Tutto si ribalta sui prezzi, di cui Arera è l’autorità di regolazione. “I prezzi che abbiamo visto in autunno ora, anche grazie alle temperature, si stanno abbassando – spiega Saglia – Ma se ci sarà qualche giorno di freddo, vedrete che i prezzi si rialzeranno”. Non possiamo farci nulla, visto che il prezzo dipende dal mercato. Avremmo potuto allentare questa pressione producendo più energia con il carbone, come chiesto da Davide Tabarelli.
Resta però una domanda. Se sole e vento sono gratis, perché virare sulle rinnovabili dovrebbe costarci caro? “Noi stiamo ribaltando il paradigma – spiega Stefano Saglia – L’idea è che se col gas producevamo tanta energia in pochi grandi impianti, con solare e eolico dovremo produrre poca energia in moltissimi piccoli impianti. E questo richiede investimenti sulle infrastrutture, che costano.
“18 miliardi di investimenti”
Lo ha spiegato, sempre alla Ripartenza, Stefano Antonio Donnarumma, Amministratore Delegato e Direttore Generale di Ternam: “I programmi di transizione energetica prevedono al 2030 di arrivare al 65% – dice – Supponendo di arrivare a un quantitativo di questo tipo, se ci dovessimo arrivare domattina non saremmo capaci di portare questa energia.
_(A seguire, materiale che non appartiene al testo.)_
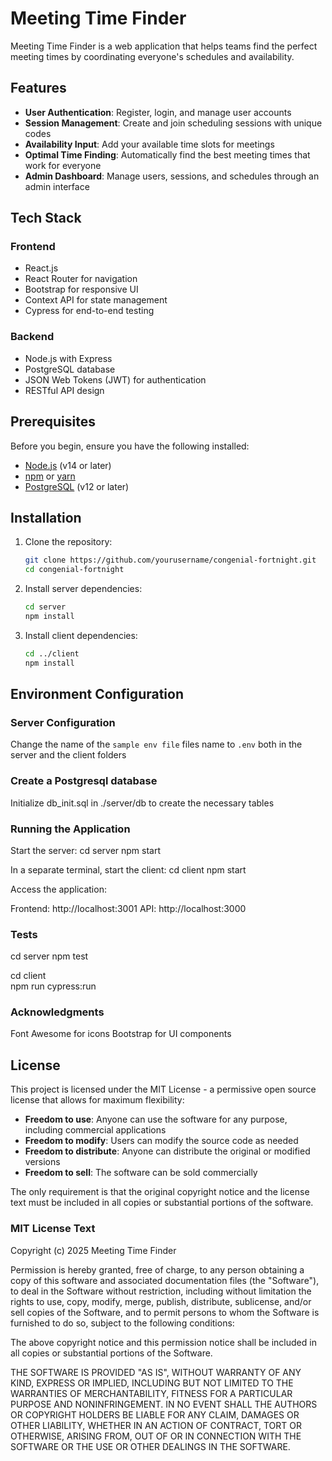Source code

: # Meeting Time Finder

Meeting Time Finder is a web application that helps teams find the perfect meeting times by coordinating everyone's schedules and availability.


## Features

- **User Authentication**: Register, login, and manage user accounts
- **Session Management**: Create and join scheduling sessions with unique codes
- **Availability Input**: Add your available time slots for meetings
- **Optimal Time Finding**: Automatically find the best meeting times that work for everyone
- **Admin Dashboard**: Manage users, sessions, and schedules through an admin interface

## Tech Stack

### Frontend
- React.js
- React Router for navigation
- Bootstrap for responsive UI
- Context API for state management
- Cypress for end-to-end testing

### Backend
- Node.js with Express
- PostgreSQL database
- JSON Web Tokens (JWT) for authentication
- RESTful API design

## Prerequisites

Before you begin, ensure you have the following installed:
- [Node.js](https://nodejs.org/) (v14 or later)
- [npm](https://www.npmjs.com/) or [yarn](https://yarnpkg.com/)
- [PostgreSQL](https://www.postgresql.org/) (v12 or later)

## Installation

1. Clone the repository:
   ```bash
   git clone https://github.com/yourusername/congenial-fortnight.git
   cd congenial-fortnight
   ```

2. Install server dependencies:
   ```bash
   cd server
   npm install
   ```

3. Install client dependencies:
   ```bash
   cd ../client
   npm install
   ```

## Environment Configuration

### Server Configuration

Change the name of the `sample env file` files name to `.env` both in the server and the client folders

### Create a Postgresql database

Initialize db_init.sql in ./server/db to create the necessary tables

### Running the Application

Start the server:
cd server
npm start

In a separate terminal, start the client:
cd client
npm start

Access the application:

Frontend: http://localhost:3001
API: http://localhost:3000

### Tests

cd server
npm test

cd client         
npm run cypress:run

### Acknowledgments

Font Awesome for icons
Bootstrap for UI components

## License

This project is licensed under the MIT License - a permissive open source license that allows for maximum flexibility:

- **Freedom to use**: Anyone can use the software for any purpose, including commercial applications
- **Freedom to modify**: Users can modify the source code as needed
- **Freedom to distribute**: Anyone can distribute the original or modified versions
- **Freedom to sell**: The software can be sold commercially

The only requirement is that the original copyright notice and the license text must be included in all copies or substantial portions of the software.

### MIT License Text

Copyright (c) 2025 Meeting Time Finder

Permission is hereby granted, free of charge, to any person obtaining a copy of this software and associated documentation files (the "Software"), to deal in the Software without restriction, including without limitation the rights to use, copy, modify, merge, publish, distribute, sublicense, and/or sell copies of the Software, and to permit persons to whom the Software is furnished to do so, subject to the following conditions:

The above copyright notice and this permission notice shall be included in all copies or substantial portions of the Software.

THE SOFTWARE IS PROVIDED "AS IS", WITHOUT WARRANTY OF ANY KIND, EXPRESS OR IMPLIED, INCLUDING BUT NOT LIMITED TO THE WARRANTIES OF MERCHANTABILITY, FITNESS FOR A PARTICULAR PURPOSE AND NONINFRINGEMENT. IN NO EVENT SHALL THE AUTHORS OR COPYRIGHT HOLDERS BE LIABLE FOR ANY CLAIM, DAMAGES OR OTHER LIABILITY, WHETHER IN AN ACTION OF CONTRACT, TORT OR OTHERWISE, ARISING FROM, OUT OF OR IN CONNECTION WITH THE SOFTWARE OR THE USE OR OTHER DEALINGS IN THE SOFTWARE.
Ecco perché esistono piani come il piano decennale di Terna che prevede più di 18 miliardi di investimento che sono l’abilitazione di questo trasferimento”. Costi, appunto. Che per Davide Tabarelli, fondatore e presidente di Nomisma Energia, potrebbero anche non portare a un grande risultato. “Noi contiamo per l’8 % come Ue delle emissioni globali di CO2 che è la nostra dannazione – dice a Porro – C’è questo squilibrio tra quello che facciamo noi e quello che fa il resto del mondo. Noi europei abbiamo questa ambizione culturale dell’ambiente pulito. Facciamole queste rivoluzioni, se vogliamo: ma ci costerà caro”.
“Ue vulnerabile e debole”
Il dibattito si sposta poi sul mondo dell’energia prodotta attraverso i rifiuti, con il prezioso intervento del Direttore Generale dell’Associazione dell’Ambiente di Confindustria, che rappresenta la Transizione Ecologica, Lucia Leonessi: “Il mondo dell’energia che viene dal rifiuto: compie un miracolo tre volte. Porta energia elettrica, toglie il rischio di essere dipendente dal mondo del gas naturale, che entro in crisi a causa di un conflitto grave. Oltre a questo, però, rispetta l’ambiente e non occupa terreno. La tematica di salvare il rifiuto e farlo diventare energia non costa nulla al cittadino”. A cui si aggiunge il monito di Gianfilippo Mancini, ceo di Sorgenia: “L’Europa è vulnerabile e debole, come si è visto nel tempo che abbiamo utilizzato per prendere le decisioni. Sul tema degli idrocarburi, in Ue ci sono in misura estremamente limitata”.